BACKGROUND: Behavioural and psychological disturbances occur in up to 90% of patients with Alzheimer's disease (AD), have a substantial impact on both patients and caregivers, and are often associated with the decision to institutionalise patients. Galantamine (Reminyl) is a dual-acting cholinergic treatment that improves cognitive and functional performance, delays the onset of behavioural symptoms and decreases behaviour-associated caregiver distress. OBJECTIVE: To assess the impact of galantamine on behavioural disturbances and associated caregiver burden in non-institutionalised patients with AD. METHODS: This was a 3-month, open-label, multicentre study in Switzerland.
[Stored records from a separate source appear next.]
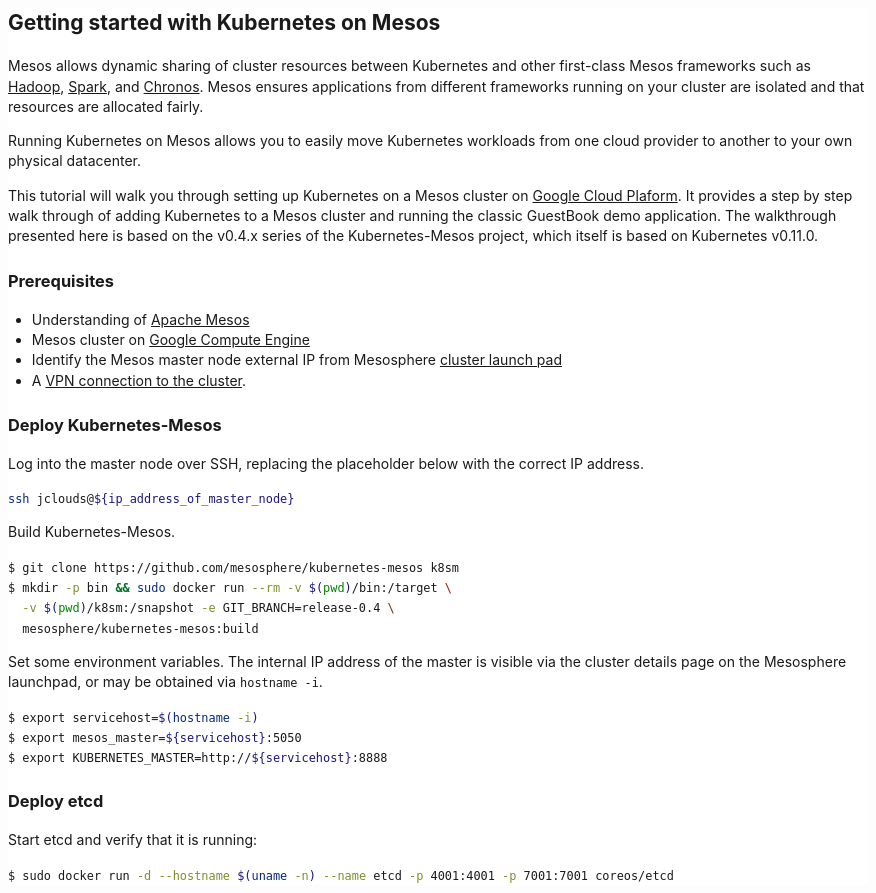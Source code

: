 ## Getting started with Kubernetes on Mesos



Mesos allows dynamic sharing of cluster resources between Kubernetes and other first-class Mesos frameworks such as [Hadoop][1], [Spark][2], and [Chronos][3].
Mesos ensures applications from different frameworks running on your cluster are isolated and that resources are allocated fairly.

Running Kubernetes on Mesos allows you to easily move Kubernetes workloads from one cloud provider to another to your own physical datacenter.

This tutorial will walk you through setting up Kubernetes on a Mesos cluster on [Google Cloud Plaform][4].
It provides a step by step walk through of adding Kubernetes to a Mesos cluster and running the classic GuestBook demo application.
The walkthrough presented here is based on the v0.4.x series of the Kubernetes-Mesos project, which itself is based on Kubernetes v0.11.0.

### Prerequisites

* Understanding of [Apache Mesos][11]
* Mesos cluster on [Google Compute Engine][5]
* Identify the Mesos master node external IP from Mesosphere [cluster launch pad][12]
* A [VPN connection to the cluster][6].

### Deploy Kubernetes-Mesos

Log into the master node over SSH, replacing the placeholder below with the correct IP address.

```bash
ssh jclouds@${ip_address_of_master_node}
```

Build Kubernetes-Mesos.

```bash
$ git clone https://github.com/mesosphere/kubernetes-mesos k8sm
$ mkdir -p bin && sudo docker run --rm -v $(pwd)/bin:/target \
  -v $(pwd)/k8sm:/snapshot -e GIT_BRANCH=release-0.4 \
  mesosphere/kubernetes-mesos:build
```

Set some environment variables.
The internal IP address of the master is visible via the cluster details page on the Mesosphere launchpad, or may be obtained via `hostname -i`.

```bash
$ export servicehost=$(hostname -i)
$ export mesos_master=${servicehost}:5050
$ export KUBERNETES_MASTER=http://${servicehost}:8888
```
### Deploy etcd
Start etcd and verify that it is running:

```bash
$ sudo docker run -d --hostname $(uname -n) --name etcd -p 4001:4001 -p 7001:7001 coreos/etcd
```


[1]: http://mesosphere.com/docs/tutorials/run-hadoop-on-mesos-using-installer
[2]: http://mesosphere.com/docs/tutorials/run-spark-on-mesos
[3]: http://mesosphere.com/docs/tutorials/run-chronos-on-mesos
[4]: http://cloud.google.com
[5]: https://google.mesosphere.com
[6]: http://mesosphere.com/docs/getting-started/cloud/google/mesosphere/#vpn-setup
[7]: https://github.com/mesosphere/kubernetes-mesos/tree/v0.4.0/examples/guestbook
[8]: https://github.com/GoogleCloudPlatform/kubernetes/blob/v0.11.0/docs/services.md#ips-and-vips
[9]: mesos/k8s-firewall.png
[10]: mesos/k8s-guestbook.png
[11]: http://mesos.apache.org/
[12]: https://google.mesosphere.com/clusters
Patients with mild-to-moderate AD received galantamine (escalated from 8 to 24 mg/day over 8 weeks). The primary outcome was the Neuropsychiatric Inventory (NPI) for patients who completed 3 months treatment (observed cases, OC). Secondary outcomes included the Nurses' Observation Scale for Geriatric patients (NOSGER), and the Clinical Global Impression (CGI) of change. RESULTS: 124 patients (mean age 75.2 years, 55.6% women) received galantamine and were included in the intention-to-treat (ITT) safety analysis. Significant improvements in NPI scores versus baseline were seen in the OC analysis (p > 0.05, N = 91); mean total NPI scores (+/- SE) were reduced from 14.9 +/- 1.2 at baseline to 11.3 +/- 1.2 at month 3. Eleven out of 12 NPI domains were improved. Anxiety, aberrant motor behaviour, delusions, euphoria and night-time-behaviour all improved by < 30%. Symptoms with the highest baseline frequency and severity improved by 19-27%. A significant reduction in total NPI caregiver burden was observed at month 3 (p > 0.05). Despite this short assessment period the NOSGER evaluation and physicians' CGI also showed improvement. Adverse events (AEs) were mostly gastrointestinal. CONCLUSION: Galantamine significantly reduced behavioural disturbances after 3 months in this population and this had a positive impact on behaviour-related caregiver burden. Galantamine showed the expected safety profile and was well tolerated.